AWS Certified Machine Learning – Specialty — Question 64
A Machine Learning Specialist uploads a dataset to an Amazon S3 bucket protected with server-side encryption using AWS KMS.
How should the ML Specialist define the Amazon SageMaker notebook instance so it can read the same dataset from Amazon S3?
Answer options
- A. Define security group(s) to allow all HTTP inbound/outbound traffic and assign those security group(s) to the Amazon SageMaker notebook instance.
- B. ׀¡onfigure the Amazon SageMaker notebook instance to have access to the VPC. Grant permission in the KMS key policy to the notebook's KMS role.
- C. Assign an IAM role to the Amazon SageMaker notebook with S3 read access to the dataset. Grant permission in the KMS key policy to that role.

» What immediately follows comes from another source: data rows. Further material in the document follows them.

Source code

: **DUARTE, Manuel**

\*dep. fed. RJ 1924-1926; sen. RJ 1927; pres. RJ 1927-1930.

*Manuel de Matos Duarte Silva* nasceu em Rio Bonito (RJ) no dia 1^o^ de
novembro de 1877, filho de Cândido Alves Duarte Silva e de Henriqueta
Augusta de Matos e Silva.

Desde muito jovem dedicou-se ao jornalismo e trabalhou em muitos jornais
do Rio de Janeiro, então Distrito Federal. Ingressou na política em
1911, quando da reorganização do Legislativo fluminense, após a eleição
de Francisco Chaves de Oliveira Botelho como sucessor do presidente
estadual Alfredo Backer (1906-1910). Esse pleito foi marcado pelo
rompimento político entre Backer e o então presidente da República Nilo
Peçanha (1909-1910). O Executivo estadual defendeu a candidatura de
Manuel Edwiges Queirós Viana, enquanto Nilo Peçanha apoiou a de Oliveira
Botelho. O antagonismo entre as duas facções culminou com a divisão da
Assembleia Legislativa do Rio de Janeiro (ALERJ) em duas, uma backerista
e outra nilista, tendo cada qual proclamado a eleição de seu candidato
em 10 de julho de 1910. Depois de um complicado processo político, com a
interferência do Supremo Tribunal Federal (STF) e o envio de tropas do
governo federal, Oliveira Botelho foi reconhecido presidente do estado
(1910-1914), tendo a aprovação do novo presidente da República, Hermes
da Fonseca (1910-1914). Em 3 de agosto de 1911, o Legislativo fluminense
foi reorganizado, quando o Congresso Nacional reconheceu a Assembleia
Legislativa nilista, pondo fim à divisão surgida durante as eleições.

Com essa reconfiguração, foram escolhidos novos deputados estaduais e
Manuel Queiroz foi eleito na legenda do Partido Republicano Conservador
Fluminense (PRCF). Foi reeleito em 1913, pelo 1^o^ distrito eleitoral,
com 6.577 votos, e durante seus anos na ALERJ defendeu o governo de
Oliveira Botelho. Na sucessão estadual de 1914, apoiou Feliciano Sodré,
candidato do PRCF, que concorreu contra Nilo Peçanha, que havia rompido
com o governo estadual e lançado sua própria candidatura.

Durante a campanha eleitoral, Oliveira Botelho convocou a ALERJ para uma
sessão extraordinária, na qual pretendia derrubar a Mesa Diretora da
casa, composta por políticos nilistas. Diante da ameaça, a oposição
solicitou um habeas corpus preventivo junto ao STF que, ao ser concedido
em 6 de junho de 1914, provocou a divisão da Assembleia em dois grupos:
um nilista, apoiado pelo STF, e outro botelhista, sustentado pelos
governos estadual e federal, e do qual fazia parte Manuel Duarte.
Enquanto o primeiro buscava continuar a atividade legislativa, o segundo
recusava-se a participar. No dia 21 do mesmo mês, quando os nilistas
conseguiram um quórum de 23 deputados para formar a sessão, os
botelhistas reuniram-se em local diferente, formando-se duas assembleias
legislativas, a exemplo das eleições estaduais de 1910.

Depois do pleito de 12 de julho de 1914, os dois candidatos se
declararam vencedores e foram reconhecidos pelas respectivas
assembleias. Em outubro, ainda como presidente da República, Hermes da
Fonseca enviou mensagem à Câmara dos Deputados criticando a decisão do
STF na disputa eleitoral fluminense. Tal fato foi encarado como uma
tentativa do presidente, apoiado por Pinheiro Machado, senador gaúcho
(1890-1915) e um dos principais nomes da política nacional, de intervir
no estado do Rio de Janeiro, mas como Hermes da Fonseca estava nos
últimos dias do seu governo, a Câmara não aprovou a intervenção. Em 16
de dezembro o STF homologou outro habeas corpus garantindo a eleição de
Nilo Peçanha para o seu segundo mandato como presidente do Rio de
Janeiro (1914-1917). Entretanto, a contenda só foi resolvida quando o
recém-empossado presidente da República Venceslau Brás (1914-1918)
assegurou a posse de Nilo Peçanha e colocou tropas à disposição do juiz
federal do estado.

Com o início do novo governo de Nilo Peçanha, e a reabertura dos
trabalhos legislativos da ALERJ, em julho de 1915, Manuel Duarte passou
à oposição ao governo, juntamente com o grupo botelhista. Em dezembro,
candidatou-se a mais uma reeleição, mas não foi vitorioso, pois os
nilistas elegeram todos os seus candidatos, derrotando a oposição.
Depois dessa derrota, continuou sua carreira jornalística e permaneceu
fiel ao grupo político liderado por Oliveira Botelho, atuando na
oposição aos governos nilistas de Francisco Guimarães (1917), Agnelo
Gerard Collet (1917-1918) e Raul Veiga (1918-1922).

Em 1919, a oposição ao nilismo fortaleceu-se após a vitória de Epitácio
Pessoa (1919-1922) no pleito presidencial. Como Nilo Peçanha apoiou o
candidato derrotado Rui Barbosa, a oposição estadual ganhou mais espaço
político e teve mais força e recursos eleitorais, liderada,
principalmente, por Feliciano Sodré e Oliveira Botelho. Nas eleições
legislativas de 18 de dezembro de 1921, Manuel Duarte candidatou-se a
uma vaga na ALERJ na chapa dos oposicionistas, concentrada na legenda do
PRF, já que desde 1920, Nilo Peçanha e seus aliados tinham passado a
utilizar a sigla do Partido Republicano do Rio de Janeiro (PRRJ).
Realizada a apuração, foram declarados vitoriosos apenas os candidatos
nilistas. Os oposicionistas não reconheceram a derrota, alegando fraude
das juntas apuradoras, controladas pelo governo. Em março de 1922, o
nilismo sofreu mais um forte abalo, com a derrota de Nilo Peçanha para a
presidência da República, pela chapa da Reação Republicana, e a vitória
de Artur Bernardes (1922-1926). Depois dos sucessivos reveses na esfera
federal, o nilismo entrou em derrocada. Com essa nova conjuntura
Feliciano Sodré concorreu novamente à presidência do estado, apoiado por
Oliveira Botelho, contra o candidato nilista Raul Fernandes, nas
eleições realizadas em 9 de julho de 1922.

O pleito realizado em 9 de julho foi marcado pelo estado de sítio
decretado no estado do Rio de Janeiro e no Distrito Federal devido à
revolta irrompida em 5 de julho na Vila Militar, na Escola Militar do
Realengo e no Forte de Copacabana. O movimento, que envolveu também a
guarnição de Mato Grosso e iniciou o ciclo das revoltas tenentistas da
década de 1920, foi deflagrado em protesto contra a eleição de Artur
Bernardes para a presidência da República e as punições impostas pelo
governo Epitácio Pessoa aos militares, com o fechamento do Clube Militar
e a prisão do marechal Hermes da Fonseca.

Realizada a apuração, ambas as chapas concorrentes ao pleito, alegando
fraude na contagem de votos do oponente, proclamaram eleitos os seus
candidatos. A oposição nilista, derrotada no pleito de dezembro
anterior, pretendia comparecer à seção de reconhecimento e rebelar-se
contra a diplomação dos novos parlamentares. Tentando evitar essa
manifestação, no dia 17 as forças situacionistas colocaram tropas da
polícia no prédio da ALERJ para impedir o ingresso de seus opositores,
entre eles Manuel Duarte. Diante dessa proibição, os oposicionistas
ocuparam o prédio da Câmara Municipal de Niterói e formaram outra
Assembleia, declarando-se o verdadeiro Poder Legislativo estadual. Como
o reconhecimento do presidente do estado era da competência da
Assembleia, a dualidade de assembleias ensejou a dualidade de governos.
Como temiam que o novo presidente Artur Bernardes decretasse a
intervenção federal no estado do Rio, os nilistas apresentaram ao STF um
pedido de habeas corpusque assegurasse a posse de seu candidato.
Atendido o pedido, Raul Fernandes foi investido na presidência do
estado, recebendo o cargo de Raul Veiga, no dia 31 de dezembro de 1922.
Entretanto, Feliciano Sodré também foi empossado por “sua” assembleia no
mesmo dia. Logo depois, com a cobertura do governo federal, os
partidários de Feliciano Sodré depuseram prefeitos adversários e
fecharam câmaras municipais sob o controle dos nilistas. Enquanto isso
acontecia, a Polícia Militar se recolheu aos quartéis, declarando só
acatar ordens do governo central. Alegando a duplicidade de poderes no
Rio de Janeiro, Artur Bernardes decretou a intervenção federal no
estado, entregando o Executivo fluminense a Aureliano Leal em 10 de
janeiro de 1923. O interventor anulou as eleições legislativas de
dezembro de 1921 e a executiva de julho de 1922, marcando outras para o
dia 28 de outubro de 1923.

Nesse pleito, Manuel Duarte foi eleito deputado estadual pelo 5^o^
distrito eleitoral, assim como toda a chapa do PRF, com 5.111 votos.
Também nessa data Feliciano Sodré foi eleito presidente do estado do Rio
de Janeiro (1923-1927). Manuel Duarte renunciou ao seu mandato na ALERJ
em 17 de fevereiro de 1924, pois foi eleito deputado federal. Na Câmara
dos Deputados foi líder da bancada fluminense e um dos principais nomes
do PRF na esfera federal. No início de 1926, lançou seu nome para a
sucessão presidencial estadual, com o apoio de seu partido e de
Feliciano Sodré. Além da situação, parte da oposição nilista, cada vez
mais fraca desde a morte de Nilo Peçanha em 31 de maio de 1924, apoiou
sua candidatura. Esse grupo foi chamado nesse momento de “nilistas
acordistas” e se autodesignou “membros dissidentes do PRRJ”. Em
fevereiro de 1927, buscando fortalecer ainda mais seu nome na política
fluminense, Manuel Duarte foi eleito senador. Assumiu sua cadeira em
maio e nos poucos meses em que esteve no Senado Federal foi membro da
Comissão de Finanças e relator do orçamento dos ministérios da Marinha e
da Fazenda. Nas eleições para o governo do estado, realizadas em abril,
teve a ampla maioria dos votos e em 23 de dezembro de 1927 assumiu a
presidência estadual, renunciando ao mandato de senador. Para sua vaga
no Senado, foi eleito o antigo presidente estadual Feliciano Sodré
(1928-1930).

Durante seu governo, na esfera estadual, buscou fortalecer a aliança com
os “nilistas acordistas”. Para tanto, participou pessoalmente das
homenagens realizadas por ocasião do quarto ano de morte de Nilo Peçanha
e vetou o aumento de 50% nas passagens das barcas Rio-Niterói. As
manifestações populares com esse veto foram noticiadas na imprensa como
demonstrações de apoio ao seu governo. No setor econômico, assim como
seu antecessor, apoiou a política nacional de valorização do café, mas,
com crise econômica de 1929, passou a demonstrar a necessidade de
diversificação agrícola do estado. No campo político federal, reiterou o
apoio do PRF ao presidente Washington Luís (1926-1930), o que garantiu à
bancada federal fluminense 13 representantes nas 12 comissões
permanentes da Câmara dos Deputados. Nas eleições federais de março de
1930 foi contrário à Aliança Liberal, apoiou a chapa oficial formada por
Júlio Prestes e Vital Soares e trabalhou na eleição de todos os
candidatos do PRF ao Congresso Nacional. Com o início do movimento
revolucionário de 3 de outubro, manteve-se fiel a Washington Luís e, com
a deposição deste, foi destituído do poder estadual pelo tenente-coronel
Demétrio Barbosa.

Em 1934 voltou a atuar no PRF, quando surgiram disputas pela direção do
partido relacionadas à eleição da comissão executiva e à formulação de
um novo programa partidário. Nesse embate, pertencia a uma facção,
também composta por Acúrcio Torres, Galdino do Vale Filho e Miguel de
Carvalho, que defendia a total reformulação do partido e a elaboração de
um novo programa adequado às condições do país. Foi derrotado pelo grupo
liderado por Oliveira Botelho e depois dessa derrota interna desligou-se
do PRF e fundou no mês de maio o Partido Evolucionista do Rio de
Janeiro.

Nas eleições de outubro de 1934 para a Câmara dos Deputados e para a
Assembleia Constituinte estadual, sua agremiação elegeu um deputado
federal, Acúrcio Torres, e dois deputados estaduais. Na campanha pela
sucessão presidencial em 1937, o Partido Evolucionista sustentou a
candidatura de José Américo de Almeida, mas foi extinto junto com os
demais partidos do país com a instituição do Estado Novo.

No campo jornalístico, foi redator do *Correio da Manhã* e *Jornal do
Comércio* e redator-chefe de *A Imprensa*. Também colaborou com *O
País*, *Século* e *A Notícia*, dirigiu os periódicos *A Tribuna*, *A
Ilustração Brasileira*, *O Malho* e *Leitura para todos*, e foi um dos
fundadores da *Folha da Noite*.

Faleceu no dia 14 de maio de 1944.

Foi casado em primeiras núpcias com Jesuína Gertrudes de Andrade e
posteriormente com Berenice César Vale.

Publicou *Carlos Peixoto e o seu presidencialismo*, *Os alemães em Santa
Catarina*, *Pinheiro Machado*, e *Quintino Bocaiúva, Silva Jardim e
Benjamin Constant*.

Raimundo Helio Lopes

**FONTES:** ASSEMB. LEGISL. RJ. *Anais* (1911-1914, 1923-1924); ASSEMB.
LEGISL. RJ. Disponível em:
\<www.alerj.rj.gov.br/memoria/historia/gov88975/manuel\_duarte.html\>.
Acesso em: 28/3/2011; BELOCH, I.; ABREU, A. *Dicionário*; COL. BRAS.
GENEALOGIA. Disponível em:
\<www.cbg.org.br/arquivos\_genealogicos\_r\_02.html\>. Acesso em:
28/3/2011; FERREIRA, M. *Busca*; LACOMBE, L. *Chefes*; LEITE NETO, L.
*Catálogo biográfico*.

- D. Assign the same KMS key used to encrypt data in Amazon S3 to the Amazon SageMaker notebook instance.
Correct answer: C
Explanation
The correct answer is C because the Amazon SageMaker notebook must have an IAM role that provides it with S3 read access to the dataset while also having the necessary permissions in the KMS key policy. Option A does not address the need for specific permissions to access S3 or KMS. Option B focuses on VPC access, which is not required for this scenario. Option D incorrectly suggests linking the KMS key to the notebook instance without ensuring the appropriate IAM role permissions.